While the corporation had made efforts to meet the minimum amount required under the agreement, the committee noted that the off-takers of gas in the downstream had not been able to pay the gas delivered to them, resulting the GNPC having to continuously make annual budgetary allocations to replenish the drawdowns.
The committee, therefore, urged the government to step up its efforts in finding lasting solutions to the financing challenges of the energy sector institutions.
It was also observed that total revenue of US$1.3 billion was originally expected to be accrued to the GNPC in 2019, while expenditure was projected at US$1.6 billion.
The expected revenue included the corporation’s share of crude oil sales and internally generated funds totaling US$609.2 million and gas business of US$748 million, resulting in a gap of US$250.76 million.
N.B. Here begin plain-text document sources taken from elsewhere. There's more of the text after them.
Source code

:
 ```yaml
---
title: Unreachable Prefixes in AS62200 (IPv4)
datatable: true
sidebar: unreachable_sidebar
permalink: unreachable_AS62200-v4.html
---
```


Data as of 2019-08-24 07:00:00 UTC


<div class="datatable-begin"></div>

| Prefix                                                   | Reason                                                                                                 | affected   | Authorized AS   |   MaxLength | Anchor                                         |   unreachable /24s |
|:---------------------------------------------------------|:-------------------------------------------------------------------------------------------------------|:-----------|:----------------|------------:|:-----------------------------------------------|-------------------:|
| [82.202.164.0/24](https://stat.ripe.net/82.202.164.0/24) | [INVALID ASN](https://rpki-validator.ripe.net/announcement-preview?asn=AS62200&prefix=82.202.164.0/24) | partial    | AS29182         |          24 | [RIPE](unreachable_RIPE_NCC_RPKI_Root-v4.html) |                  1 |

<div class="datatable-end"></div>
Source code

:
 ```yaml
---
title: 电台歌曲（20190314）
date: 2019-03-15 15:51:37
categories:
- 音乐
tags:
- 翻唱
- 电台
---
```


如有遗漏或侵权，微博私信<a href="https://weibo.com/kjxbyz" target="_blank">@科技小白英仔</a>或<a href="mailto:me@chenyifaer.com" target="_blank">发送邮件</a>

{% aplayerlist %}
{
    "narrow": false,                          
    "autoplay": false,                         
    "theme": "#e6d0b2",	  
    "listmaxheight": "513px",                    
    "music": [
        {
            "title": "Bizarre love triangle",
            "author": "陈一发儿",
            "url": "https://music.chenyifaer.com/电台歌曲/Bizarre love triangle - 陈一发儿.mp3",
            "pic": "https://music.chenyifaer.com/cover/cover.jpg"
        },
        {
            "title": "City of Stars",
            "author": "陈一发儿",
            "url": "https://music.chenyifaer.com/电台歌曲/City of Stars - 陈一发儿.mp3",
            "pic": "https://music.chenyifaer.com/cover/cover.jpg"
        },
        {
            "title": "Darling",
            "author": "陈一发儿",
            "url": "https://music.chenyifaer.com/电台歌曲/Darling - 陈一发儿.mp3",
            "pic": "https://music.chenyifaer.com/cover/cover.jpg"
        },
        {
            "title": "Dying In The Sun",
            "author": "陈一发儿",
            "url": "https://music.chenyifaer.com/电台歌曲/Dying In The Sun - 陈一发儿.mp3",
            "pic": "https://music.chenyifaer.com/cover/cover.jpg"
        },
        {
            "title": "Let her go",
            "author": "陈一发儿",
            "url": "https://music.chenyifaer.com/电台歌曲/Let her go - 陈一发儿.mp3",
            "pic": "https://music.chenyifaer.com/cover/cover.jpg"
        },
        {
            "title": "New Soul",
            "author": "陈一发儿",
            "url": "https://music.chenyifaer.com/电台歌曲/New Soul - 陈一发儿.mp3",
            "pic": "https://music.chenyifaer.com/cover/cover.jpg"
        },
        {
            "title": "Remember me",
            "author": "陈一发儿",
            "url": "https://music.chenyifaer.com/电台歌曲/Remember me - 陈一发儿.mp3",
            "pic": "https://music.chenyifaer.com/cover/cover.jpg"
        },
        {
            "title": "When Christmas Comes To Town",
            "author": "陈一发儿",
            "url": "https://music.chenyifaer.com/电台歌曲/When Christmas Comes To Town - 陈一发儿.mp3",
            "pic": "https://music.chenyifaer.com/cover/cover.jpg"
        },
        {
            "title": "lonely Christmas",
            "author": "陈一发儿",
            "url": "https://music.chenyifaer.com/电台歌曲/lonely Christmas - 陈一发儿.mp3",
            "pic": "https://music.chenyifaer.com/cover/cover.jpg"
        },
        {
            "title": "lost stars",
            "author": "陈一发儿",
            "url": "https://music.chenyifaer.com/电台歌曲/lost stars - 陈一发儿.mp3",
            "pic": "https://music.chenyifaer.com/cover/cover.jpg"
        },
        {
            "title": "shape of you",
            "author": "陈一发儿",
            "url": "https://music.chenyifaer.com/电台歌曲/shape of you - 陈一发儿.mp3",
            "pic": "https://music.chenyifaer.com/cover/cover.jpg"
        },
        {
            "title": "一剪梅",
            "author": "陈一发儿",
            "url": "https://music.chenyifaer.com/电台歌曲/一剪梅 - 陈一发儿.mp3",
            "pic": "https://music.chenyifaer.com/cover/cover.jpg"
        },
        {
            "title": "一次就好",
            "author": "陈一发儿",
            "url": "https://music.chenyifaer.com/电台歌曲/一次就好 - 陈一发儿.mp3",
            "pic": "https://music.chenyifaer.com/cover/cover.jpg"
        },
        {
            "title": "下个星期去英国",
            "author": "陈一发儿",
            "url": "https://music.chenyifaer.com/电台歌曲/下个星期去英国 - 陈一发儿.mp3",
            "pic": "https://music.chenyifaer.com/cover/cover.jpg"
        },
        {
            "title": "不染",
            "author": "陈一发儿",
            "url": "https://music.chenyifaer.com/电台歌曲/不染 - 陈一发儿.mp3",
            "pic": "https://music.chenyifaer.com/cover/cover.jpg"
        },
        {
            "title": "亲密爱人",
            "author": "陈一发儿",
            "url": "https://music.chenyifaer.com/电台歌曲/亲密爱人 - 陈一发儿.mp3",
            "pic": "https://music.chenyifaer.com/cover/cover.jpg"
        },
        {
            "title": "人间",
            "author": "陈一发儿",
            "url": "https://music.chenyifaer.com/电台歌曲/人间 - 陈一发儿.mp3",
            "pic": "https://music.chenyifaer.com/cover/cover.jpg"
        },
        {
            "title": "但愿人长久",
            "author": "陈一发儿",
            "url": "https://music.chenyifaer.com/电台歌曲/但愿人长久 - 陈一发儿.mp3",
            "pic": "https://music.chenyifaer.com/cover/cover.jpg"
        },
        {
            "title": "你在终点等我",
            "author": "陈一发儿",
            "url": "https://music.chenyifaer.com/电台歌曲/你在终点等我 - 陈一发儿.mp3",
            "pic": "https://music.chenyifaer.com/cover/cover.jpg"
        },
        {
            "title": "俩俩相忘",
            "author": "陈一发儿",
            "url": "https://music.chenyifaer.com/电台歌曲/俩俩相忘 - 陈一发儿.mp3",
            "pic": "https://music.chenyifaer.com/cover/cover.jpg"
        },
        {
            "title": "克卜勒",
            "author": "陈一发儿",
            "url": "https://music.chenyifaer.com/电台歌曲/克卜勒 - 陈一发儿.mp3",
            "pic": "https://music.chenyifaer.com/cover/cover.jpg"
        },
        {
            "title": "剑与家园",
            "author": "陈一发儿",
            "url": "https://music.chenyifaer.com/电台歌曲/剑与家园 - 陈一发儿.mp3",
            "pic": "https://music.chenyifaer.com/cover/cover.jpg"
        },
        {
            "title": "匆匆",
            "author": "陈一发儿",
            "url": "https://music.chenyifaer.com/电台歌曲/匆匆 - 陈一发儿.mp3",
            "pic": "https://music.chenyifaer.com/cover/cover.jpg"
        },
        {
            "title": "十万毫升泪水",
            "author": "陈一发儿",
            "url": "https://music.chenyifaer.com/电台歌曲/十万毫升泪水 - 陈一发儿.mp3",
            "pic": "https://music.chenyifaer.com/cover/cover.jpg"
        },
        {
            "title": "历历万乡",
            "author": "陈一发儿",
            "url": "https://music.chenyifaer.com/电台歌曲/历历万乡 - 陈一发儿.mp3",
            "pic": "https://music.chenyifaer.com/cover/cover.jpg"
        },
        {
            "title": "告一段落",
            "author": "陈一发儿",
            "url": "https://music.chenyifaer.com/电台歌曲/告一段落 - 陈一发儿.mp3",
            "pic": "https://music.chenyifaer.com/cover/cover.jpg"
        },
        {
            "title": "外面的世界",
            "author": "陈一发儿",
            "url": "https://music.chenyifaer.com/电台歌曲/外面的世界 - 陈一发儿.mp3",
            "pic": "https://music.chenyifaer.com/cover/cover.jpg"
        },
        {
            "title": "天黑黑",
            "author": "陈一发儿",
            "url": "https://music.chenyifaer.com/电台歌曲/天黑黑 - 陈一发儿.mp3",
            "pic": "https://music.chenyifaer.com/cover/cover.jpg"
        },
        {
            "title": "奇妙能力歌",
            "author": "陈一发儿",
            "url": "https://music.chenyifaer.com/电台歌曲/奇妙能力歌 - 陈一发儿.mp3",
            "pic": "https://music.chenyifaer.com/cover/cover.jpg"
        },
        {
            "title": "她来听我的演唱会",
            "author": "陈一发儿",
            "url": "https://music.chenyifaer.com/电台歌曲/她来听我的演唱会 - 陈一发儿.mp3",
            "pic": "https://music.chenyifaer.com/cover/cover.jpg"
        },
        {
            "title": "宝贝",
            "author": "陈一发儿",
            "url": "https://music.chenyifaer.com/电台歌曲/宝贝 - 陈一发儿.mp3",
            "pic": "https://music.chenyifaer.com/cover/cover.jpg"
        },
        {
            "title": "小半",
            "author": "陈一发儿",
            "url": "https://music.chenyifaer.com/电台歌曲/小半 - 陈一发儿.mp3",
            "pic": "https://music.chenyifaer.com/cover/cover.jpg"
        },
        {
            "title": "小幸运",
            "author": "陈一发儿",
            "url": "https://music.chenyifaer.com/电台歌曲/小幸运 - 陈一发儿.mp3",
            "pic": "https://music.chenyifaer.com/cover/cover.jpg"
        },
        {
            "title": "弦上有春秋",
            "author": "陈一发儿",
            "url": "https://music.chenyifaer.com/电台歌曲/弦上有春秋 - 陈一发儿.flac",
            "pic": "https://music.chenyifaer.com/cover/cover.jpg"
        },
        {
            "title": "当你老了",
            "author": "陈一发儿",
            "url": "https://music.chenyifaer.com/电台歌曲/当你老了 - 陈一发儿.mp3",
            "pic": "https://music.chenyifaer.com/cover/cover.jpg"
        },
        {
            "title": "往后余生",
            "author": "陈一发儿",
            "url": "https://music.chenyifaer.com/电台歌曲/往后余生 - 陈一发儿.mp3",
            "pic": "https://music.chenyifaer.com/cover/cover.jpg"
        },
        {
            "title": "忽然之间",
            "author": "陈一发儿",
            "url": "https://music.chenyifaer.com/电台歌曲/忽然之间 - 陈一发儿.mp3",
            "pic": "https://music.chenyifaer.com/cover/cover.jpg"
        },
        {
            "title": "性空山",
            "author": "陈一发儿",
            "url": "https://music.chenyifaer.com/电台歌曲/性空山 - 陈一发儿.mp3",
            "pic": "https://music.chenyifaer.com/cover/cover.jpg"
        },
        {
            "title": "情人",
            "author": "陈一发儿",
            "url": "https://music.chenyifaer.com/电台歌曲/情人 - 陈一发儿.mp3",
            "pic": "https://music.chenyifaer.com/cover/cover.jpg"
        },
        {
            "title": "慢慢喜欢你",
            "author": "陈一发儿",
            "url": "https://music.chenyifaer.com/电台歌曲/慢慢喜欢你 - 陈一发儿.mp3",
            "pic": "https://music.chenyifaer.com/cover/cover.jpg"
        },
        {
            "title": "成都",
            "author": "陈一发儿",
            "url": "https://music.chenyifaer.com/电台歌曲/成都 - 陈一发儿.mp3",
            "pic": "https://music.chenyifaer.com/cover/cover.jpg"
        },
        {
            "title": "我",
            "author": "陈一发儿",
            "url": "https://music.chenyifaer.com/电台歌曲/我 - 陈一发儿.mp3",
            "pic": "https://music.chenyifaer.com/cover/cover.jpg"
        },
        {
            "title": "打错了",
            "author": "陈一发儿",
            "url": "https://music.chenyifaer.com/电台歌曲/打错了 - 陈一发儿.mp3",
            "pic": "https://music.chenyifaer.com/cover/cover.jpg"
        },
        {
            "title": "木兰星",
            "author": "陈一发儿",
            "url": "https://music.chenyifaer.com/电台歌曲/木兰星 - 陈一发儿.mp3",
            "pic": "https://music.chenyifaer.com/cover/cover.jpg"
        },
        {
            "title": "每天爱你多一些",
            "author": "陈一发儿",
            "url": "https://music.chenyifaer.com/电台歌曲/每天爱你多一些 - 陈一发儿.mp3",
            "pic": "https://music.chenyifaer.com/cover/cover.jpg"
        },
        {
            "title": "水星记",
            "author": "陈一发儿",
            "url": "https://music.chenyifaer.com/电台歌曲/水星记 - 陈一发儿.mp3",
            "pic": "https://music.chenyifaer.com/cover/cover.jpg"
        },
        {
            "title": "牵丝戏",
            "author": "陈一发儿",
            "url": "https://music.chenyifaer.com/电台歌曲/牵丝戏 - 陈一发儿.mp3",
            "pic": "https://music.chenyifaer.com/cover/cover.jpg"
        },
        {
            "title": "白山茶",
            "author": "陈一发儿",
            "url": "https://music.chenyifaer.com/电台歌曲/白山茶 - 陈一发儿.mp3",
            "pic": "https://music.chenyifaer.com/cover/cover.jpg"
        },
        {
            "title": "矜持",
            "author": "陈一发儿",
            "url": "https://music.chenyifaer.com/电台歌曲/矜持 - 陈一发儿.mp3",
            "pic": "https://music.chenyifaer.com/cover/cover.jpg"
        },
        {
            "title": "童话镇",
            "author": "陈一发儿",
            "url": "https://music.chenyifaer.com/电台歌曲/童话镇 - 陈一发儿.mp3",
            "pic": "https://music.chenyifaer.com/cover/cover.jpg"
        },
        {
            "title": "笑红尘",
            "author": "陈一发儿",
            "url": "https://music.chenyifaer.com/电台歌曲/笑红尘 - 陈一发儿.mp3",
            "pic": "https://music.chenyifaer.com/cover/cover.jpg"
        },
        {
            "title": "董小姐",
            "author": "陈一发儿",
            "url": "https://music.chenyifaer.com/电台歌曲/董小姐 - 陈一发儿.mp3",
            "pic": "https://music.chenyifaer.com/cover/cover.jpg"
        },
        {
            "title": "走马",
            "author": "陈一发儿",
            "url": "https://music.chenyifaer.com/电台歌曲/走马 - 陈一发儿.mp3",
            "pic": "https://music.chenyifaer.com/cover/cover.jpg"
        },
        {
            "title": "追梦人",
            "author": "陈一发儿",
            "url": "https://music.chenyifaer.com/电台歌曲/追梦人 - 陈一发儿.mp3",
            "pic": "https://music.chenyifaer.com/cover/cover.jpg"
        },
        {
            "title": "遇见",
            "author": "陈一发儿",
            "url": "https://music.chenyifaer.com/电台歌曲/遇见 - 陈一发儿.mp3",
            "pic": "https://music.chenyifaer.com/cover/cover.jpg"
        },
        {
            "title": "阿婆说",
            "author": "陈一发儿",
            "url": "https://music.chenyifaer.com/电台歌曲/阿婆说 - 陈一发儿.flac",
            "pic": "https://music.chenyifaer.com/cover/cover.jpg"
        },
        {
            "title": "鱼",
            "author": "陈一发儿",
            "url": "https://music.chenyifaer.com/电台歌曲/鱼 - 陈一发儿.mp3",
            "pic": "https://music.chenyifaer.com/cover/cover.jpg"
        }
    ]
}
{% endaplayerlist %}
The committee, however, noted that contrary to the Petroleum Revenue Management Act, 2011 (Act 815), the corporation had stated as part of its incomes, receivables in the amount of US$232.82 million as coming from portions of the petroleum royalties due the state.
Though the corporation indicated the consent of the Ministry of Finance in such financing arrangement, the committee found it to be in contravention of the Act and accordingly recommended for its removal.
The Minister of Energy in consultation with the corporation accepted the committee’s recommendation and reprioritised the expenditure items, resulting in a new funding gap of US$493.58 million to be financed through borrowing.